### TASK:
Although the entries hold pictures, only their words are printed back, exactly as given.

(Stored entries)
[Start of Attachment]

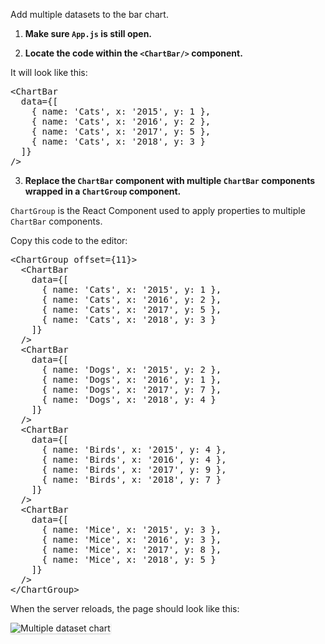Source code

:Add multiple datasets to the bar chart.

1) <strong>Make sure `App.js` is still open.</strong>

2) <strong>Locate the code within the `<ChartBar/>` component.</strong>

It will look like this:

<pre class="file">
&lt;ChartBar
  data={[
    { name: &#39;Cats&#39;, x: &#39;2015&#39;, y: 1 },
    { name: &#39;Cats&#39;, x: &#39;2016&#39;, y: 2 },
    { name: &#39;Cats&#39;, x: &#39;2017&#39;, y: 5 },
    { name: &#39;Cats&#39;, x: &#39;2018&#39;, y: 3 }
  ]}
/&gt;
</pre>

3) <strong>Replace the `ChartBar` component with multiple `ChartBar` components
wrapped in a `ChartGroup` component.</strong>

`ChartGroup` is the React Component used to apply properties to multiple `ChartBar`
components.

Copy this code to the editor:

<pre class="file" data-target="clipboard">
&lt;ChartGroup offset={11}&gt;
  &lt;ChartBar
    data={[
      { name: &#39;Cats&#39;, x: &#39;2015&#39;, y: 1 },
      { name: &#39;Cats&#39;, x: &#39;2016&#39;, y: 2 },
      { name: &#39;Cats&#39;, x: &#39;2017&#39;, y: 5 },
      { name: &#39;Cats&#39;, x: &#39;2018&#39;, y: 3 }
    ]}
  /&gt;
  &lt;ChartBar
    data={[
      { name: &#39;Dogs&#39;, x: &#39;2015&#39;, y: 2 },
      { name: &#39;Dogs&#39;, x: &#39;2016&#39;, y: 1 },
      { name: &#39;Dogs&#39;, x: &#39;2017&#39;, y: 7 },
      { name: &#39;Dogs&#39;, x: &#39;2018&#39;, y: 4 }
    ]}
  /&gt;
  &lt;ChartBar
    data={[
      { name: &#39;Birds&#39;, x: &#39;2015&#39;, y: 4 },
      { name: &#39;Birds&#39;, x: &#39;2016&#39;, y: 4 },
      { name: &#39;Birds&#39;, x: &#39;2017&#39;, y: 9 },
      { name: &#39;Birds&#39;, x: &#39;2018&#39;, y: 7 }
    ]}
  /&gt;
  &lt;ChartBar
    data={[
      { name: &#39;Mice&#39;, x: &#39;2015&#39;, y: 3 },
      { name: &#39;Mice&#39;, x: &#39;2016&#39;, y: 3 },
      { name: &#39;Mice&#39;, x: &#39;2017&#39;, y: 8 },
      { name: &#39;Mice&#39;, x: &#39;2018&#39;, y: 5 }
    ]}
  /&gt;
&lt;/ChartGroup&gt;
</pre>

When the server reloads, the page should look like this:

<img src="bar-chart/assets/multiple.png" alt="Multiple dataset chart"
style="box-shadow: rgba(3, 3, 3, 0.2) 0px 1.25px 2.5px 0px;" />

[End of Attachment]

### ANSWER SECTION:
Source code

:Add multiple datasets to the bar chart.

1) <strong>Make sure `App.js` is still open.</strong>

2) <strong>Locate the code within the `<ChartBar/>` component.</strong>

It will look like this:

<pre class="file">
&lt;ChartBar
  data={[
    { name: &#39;Cats&#39;, x: &#39;2015&#39;, y: 1 },
    { name: &#39;Cats&#39;, x: &#39;2016&#39;, y: 2 },
    { name: &#39;Cats&#39;, x: &#39;2017&#39;, y: 5 },
    { name: &#39;Cats&#39;, x: &#39;2018&#39;, y: 3 }
  ]}
/&gt;
</pre>

3) <strong>Replace the `ChartBar` component with multiple `ChartBar` components
wrapped in a `ChartGroup` component.</strong>

`ChartGroup` is the React Component used to apply properties to multiple `ChartBar`
components.

Copy this code to the editor:

<pre class="file" data-target="clipboard">
&lt;ChartGroup offset={11}&gt;
  &lt;ChartBar
    data={[
      { name: &#39;Cats&#39;, x: &#39;2015&#39;, y: 1 },
      { name: &#39;Cats&#39;, x: &#39;2016&#39;, y: 2 },
      { name: &#39;Cats&#39;, x: &#39;2017&#39;, y: 5 },
      { name: &#39;Cats&#39;, x: &#39;2018&#39;, y: 3 }
    ]}
  /&gt;
  &lt;ChartBar
    data={[
      { name: &#39;Dogs&#39;, x: &#39;2015&#39;, y: 2 },
      { name: &#39;Dogs&#39;, x: &#39;2016&#39;, y: 1 },
      { name: &#39;Dogs&#39;, x: &#39;2017&#39;, y: 7 },
      { name: &#39;Dogs&#39;, x: &#39;2018&#39;, y: 4 }
    ]}
  /&gt;
  &lt;ChartBar
    data={[
      { name: &#39;Birds&#39;, x: &#39;2015&#39;, y: 4 },
      { name: &#39;Birds&#39;, x: &#39;2016&#39;, y: 4 },
      { name: &#39;Birds&#39;, x: &#39;2017&#39;, y: 9 },
      { name: &#39;Birds&#39;, x: &#39;2018&#39;, y: 7 }
    ]}
  /&gt;
  &lt;ChartBar
    data={[
      { name: &#39;Mice&#39;, x: &#39;2015&#39;, y: 3 },
      { name: &#39;Mice&#39;, x: &#39;2016&#39;, y: 3 },
      { name: &#39;Mice&#39;, x: &#39;2017&#39;, y: 8 },
      { name: &#39;Mice&#39;, x: &#39;2018&#39;, y: 5 }
    ]}
  /&gt;
&lt;/ChartGroup&gt;
</pre>

When the server reloads, the page should look like this:

<img src="bar-chart/assets/multiple.png" alt="Multiple dataset chart"
style="box-shadow: rgba(3, 3, 3, 0.2) 0px 1.25px 2.5px 0px;" />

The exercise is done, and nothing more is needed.